*** Opening SUPPLIED INFORMATION ***
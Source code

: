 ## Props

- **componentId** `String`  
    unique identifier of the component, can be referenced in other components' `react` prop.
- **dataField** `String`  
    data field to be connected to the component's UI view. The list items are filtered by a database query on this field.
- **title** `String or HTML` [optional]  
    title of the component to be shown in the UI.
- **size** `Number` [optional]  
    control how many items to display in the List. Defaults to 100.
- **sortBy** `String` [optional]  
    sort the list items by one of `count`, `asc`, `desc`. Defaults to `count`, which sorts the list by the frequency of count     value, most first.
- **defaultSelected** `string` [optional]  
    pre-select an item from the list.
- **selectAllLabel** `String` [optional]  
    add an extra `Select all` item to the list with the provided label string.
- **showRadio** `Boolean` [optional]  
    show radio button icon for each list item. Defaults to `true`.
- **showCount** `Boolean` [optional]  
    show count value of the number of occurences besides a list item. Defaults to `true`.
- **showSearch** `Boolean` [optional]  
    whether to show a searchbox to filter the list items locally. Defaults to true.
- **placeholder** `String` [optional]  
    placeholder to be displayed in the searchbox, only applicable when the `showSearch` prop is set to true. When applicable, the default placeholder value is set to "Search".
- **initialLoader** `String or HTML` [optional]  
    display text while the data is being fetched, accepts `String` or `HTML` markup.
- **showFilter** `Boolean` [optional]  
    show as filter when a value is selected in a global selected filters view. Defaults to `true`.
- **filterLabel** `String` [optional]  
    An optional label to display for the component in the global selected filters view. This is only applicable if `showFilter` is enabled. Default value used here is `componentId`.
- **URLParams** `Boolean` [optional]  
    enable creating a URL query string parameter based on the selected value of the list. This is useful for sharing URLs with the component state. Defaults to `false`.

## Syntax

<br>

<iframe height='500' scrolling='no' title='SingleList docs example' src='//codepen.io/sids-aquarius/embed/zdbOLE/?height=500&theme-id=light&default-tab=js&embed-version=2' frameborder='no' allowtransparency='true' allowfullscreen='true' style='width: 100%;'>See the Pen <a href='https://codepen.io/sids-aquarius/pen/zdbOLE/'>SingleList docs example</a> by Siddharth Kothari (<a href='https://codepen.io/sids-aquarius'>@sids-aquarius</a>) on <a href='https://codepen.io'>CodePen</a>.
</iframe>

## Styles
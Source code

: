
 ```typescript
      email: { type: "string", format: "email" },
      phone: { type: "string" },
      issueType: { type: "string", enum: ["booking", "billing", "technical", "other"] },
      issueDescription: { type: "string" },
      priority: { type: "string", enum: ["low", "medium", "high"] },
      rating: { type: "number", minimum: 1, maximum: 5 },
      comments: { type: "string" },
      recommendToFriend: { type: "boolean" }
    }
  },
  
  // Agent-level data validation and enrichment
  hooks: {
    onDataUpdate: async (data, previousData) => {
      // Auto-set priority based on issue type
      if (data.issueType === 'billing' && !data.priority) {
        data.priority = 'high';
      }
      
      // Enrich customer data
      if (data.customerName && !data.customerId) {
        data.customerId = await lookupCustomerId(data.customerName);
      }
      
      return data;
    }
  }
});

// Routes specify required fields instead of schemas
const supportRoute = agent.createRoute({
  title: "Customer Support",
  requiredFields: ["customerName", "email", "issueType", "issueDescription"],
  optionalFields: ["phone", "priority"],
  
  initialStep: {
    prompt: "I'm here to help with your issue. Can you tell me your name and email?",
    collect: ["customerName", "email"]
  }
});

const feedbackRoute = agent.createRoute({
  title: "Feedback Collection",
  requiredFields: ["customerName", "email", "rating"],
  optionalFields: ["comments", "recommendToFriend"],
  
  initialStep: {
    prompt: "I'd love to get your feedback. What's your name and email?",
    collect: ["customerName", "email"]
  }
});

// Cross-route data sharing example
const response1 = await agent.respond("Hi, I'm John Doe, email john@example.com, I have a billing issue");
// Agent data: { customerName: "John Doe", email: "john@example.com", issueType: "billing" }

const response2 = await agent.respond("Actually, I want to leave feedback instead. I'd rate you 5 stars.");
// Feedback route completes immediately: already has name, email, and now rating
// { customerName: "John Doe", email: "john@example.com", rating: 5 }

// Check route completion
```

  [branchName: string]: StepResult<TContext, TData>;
*** Closing SUPPLIED INFORMATION ***
[INSTRUCTIONS TO FOLLOW] Which lines in the data above hold the string "John"? Return each of them.

[TASK ANSWER]
const response1 = await agent.respond("Hi, I'm John Doe, email john@example.com, I have a billing issue");
// Agent data: { customerName: "John Doe", email: "john@example.com", issueType: "billing" }
// { customerName: "John Doe", email: "john@example.com", rating: 5 }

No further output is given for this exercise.